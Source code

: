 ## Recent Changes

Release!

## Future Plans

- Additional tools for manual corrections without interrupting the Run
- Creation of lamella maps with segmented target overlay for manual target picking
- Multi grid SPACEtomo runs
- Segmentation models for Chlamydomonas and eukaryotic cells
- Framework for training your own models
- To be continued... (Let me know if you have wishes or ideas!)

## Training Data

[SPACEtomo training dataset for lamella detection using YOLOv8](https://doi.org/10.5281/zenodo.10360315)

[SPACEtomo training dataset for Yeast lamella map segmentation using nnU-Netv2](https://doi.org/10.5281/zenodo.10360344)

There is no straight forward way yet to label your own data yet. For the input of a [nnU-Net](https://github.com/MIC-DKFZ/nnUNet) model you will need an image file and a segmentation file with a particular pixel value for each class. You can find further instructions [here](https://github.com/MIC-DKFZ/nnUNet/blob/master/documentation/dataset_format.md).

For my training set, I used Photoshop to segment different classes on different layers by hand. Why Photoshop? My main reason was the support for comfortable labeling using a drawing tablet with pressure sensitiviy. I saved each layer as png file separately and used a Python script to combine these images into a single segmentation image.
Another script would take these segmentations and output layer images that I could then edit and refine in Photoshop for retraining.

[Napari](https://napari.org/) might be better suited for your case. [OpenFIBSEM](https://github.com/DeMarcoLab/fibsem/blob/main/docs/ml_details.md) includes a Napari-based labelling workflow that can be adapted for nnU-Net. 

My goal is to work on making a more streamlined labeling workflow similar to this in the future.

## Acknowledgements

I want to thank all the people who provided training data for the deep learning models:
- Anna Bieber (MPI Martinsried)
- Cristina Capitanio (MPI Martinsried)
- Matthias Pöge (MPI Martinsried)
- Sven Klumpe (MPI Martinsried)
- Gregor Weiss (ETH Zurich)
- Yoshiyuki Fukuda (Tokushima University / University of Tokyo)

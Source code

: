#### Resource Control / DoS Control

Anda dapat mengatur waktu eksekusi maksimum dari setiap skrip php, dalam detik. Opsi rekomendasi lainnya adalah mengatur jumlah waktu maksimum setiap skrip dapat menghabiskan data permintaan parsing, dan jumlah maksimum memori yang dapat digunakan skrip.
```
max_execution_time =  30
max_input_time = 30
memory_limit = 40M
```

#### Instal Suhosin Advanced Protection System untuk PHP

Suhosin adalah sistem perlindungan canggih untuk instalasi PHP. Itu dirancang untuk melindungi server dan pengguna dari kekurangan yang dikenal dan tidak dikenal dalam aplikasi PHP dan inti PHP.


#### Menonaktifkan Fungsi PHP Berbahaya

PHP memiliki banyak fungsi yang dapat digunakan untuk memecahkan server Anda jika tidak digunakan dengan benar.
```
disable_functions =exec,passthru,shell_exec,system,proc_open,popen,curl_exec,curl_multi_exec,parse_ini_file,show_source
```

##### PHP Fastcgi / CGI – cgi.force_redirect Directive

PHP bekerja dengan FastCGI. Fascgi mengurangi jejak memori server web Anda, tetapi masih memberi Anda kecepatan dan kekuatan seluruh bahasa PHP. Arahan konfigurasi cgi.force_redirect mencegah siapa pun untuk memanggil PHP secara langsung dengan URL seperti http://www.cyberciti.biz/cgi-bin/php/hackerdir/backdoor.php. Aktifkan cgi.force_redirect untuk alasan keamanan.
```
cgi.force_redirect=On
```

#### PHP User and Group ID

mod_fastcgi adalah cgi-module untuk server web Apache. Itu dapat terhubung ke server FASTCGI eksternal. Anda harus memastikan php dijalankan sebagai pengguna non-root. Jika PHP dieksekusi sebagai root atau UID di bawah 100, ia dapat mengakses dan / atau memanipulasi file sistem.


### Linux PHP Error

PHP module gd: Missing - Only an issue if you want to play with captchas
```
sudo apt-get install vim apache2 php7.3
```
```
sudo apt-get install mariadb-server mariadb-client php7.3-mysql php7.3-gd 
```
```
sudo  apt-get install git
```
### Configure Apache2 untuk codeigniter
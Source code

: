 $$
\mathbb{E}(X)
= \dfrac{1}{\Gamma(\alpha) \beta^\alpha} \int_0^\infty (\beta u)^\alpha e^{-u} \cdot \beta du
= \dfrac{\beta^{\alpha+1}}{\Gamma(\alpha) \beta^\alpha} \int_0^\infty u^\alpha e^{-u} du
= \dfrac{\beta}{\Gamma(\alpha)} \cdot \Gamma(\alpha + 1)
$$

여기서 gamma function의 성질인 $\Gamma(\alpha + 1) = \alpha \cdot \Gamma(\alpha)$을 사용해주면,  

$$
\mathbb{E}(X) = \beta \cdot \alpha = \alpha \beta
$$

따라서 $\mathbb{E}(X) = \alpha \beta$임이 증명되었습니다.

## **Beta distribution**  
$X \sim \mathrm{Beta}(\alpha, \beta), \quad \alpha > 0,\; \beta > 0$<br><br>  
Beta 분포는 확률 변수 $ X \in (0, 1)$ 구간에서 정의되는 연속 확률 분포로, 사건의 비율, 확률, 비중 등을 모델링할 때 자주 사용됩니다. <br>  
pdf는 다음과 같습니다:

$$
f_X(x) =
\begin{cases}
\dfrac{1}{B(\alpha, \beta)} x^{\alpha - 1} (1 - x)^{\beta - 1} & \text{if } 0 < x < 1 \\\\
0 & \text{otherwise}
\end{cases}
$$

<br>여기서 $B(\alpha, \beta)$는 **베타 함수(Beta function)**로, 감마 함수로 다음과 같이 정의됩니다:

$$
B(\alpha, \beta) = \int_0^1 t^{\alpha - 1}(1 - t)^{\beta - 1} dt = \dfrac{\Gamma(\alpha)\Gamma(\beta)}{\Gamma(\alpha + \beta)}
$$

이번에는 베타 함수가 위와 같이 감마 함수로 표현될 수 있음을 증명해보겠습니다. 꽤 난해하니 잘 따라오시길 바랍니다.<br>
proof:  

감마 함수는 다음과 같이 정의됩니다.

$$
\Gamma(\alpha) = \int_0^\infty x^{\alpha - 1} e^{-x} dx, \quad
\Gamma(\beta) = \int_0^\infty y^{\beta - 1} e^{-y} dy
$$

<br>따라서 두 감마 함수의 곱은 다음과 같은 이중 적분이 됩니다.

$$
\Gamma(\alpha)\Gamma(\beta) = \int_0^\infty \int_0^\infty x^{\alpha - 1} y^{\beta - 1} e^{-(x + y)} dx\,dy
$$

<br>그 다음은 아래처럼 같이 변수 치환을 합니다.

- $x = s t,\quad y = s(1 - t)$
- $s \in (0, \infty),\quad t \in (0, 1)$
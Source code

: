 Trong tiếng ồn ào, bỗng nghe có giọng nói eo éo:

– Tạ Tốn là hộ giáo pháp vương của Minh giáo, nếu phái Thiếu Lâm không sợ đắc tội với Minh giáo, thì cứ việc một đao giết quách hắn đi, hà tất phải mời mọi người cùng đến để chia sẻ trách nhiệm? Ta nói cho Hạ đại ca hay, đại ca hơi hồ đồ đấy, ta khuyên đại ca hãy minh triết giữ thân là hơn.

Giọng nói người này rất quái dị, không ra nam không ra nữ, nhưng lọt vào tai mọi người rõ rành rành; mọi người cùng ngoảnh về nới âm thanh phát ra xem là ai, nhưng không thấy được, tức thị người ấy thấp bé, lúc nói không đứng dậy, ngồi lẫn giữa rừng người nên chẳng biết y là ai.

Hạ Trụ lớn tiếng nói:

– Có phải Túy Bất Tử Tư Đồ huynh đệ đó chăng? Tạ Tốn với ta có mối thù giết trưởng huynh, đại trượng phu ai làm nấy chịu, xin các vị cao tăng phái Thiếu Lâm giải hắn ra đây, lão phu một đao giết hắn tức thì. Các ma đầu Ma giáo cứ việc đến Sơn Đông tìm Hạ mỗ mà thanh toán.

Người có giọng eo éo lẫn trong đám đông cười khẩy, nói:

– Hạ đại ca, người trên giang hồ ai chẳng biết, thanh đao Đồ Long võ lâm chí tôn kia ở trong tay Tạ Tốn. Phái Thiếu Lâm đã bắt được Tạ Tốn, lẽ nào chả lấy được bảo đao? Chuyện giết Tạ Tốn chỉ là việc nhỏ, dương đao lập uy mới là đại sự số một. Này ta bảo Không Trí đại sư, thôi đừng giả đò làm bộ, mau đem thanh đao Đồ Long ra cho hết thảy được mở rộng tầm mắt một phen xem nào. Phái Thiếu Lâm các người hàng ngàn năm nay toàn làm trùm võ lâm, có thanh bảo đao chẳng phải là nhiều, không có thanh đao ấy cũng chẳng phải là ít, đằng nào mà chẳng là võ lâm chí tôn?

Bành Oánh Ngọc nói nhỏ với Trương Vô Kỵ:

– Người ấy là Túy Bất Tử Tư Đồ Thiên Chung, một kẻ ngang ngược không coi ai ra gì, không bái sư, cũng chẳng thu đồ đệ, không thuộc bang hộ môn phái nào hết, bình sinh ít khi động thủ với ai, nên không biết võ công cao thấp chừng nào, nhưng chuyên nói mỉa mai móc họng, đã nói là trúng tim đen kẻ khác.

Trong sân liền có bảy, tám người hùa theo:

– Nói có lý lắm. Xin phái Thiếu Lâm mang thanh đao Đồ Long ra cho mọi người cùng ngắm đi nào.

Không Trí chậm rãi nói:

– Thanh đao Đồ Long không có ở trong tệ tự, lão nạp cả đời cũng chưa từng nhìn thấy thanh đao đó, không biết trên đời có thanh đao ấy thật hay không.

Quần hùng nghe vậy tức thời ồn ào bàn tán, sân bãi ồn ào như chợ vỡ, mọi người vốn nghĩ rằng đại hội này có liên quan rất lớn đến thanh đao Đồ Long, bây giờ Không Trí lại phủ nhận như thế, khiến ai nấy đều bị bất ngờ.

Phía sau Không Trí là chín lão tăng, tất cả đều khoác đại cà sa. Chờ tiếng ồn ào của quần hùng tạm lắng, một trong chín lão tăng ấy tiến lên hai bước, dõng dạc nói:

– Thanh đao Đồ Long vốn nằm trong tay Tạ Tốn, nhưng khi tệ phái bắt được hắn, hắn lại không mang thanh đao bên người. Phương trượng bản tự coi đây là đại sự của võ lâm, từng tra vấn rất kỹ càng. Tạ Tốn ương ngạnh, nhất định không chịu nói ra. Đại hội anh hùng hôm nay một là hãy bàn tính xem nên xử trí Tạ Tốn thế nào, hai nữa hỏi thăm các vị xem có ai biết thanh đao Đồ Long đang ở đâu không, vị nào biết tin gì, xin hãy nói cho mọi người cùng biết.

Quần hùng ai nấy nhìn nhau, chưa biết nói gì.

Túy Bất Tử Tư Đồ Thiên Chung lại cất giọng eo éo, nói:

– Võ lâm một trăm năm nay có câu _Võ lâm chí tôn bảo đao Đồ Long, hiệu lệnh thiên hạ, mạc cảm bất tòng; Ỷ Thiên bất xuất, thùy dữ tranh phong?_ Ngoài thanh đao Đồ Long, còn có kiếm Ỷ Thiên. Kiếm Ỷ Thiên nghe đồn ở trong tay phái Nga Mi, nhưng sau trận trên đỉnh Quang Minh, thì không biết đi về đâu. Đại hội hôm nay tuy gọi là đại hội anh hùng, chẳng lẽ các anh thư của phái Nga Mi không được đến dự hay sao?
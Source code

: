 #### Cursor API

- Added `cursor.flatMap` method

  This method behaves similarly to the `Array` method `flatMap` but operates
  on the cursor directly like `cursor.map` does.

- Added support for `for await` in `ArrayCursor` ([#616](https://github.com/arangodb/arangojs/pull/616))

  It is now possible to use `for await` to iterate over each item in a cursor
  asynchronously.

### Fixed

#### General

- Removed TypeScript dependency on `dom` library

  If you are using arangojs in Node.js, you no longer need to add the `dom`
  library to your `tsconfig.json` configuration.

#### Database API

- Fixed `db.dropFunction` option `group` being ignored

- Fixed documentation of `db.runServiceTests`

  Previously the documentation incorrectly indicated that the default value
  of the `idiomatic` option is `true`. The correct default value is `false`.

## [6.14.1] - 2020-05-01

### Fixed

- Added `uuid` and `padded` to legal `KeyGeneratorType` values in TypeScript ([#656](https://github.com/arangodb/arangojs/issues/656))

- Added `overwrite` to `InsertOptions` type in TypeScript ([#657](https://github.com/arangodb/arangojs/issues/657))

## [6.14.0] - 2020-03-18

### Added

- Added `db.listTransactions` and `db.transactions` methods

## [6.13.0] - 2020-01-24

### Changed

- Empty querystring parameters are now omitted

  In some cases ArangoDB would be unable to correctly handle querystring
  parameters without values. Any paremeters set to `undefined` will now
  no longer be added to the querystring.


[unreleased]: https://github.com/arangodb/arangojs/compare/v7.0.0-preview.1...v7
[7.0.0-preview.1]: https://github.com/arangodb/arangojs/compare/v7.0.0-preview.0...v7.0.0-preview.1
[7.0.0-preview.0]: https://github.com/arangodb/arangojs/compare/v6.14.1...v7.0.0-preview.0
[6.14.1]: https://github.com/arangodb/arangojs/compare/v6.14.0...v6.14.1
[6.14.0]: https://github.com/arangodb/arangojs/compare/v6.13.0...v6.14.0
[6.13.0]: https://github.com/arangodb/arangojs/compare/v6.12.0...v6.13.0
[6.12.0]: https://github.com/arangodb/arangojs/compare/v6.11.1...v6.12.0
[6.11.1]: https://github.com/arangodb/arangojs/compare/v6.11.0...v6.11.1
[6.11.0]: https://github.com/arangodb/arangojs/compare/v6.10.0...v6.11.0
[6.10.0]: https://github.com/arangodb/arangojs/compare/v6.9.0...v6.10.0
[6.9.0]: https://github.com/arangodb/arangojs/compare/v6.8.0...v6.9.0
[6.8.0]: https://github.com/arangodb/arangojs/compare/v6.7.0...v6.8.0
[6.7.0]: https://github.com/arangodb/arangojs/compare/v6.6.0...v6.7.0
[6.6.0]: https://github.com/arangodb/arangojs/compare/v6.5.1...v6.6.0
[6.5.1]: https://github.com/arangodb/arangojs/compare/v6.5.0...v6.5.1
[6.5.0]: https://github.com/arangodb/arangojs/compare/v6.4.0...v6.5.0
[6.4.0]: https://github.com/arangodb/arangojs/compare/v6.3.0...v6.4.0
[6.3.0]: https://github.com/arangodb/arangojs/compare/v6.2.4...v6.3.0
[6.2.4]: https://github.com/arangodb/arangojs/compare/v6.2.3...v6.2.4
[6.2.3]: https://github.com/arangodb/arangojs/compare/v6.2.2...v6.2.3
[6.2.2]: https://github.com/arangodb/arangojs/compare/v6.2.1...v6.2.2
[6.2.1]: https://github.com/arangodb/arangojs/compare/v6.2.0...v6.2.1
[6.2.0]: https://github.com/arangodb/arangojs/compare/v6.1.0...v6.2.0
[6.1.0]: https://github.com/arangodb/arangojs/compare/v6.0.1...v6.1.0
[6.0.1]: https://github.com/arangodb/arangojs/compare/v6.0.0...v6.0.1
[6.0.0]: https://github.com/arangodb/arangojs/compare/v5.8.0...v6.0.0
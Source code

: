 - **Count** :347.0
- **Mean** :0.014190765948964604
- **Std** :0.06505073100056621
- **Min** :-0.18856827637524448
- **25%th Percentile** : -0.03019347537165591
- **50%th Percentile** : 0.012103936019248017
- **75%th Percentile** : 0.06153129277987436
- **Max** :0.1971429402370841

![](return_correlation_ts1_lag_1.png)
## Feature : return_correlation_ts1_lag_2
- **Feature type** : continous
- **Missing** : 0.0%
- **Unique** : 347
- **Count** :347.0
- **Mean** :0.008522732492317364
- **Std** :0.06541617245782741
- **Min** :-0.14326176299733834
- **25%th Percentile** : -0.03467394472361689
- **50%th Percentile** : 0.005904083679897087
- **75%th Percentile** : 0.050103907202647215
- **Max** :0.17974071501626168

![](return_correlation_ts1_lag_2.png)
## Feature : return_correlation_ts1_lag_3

> _THE PROBLEM_
All that belongs in the answer is an exact copy of the lines from the start of the records above through the line with "## Training Data".

> _EXERCISE RESPONSE_
Source code

: ## Recent Changes

Release!

## Future Plans

- Additional tools for manual corrections without interrupting the Run
- Creation of lamella maps with segmented target overlay for manual target picking
- Multi grid SPACEtomo runs
- Segmentation models for Chlamydomonas and eukaryotic cells
- Framework for training your own models
- To be continued... (Let me know if you have wishes or ideas!)

## Training Data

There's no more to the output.